• _YOUR OBJECTIVE_
Starting at the line that contains "- GiHub로 개발자", return every line down to the end of the records below, exactly as written.

*** INFORMATION Section Begins ***

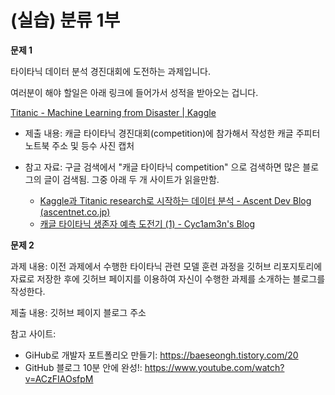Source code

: # (실습) 분류 1부

**문제 1**

타이타닉 데이터 분석 경진대회에 도전하는 과제입니다.

여러분이 해야 할일은 아래 링크에 들어가서 성적을 받아오는 겁니다.

[Titanic - Machine Learning from Disaster | Kaggle](https://www.kaggle.com/c/titanic)

- 제출 내용: 캐글 타이타닉 경진대회(competition)에 참가해서 작성한 캐글 주피터 노트북 주소 및 등수 사진 캡처

- 참고 자료: 구글 검색에서 "캐글 타이타닉 competition" 으로 검색하면 많은 블로그의 글이 검색됨.
    그중 아래 두 개 사이트가 읽을만함.

    - [Kaggle과 Titanic research로 시작하는 데이터 분석 - Ascent Dev Blog (ascentnet.co.jp)](https://developers.ascentnet.co.jp/2017/11/24/kaggle-process-review/)    
    - [캐글 타이타닉 생존자 예측 도전기 (1) - Cyc1am3n's Blog](https://cyc1am3n.github.io/2018/10/09/my-first-kaggle-competition_titanic.html)

**문제 2**

과제 내용: 이전 과제에서 수행한 타이타닉 관련 모델 훈련 과정을 깃허브 리포지토리에 자료로 저장한 후에 깃허브 페이지를 이용하여 자신이 수행한 과제를 소개하는 블로그를 작성한다.

제출 내용: 깃허브 페이지 블로그 주소

참고 사이트:

- GiHub로 개발자 포트폴리오 만들기: https://baeseongh.tistory.com/20
- GitHub 블로그 10분 안에 완성!: https://www.youtube.com/watch?v=ACzFIAOsfpM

*** INFORMATION Section Ends ***

• _ANSWER_
- GiHub로 개발자 포트폴리오 만들기: https://baeseongh.tistory.com/20
- GitHub 블로그 10분 안에 완성!: https://www.youtube.com/watch?v=ACzFIAOsfpM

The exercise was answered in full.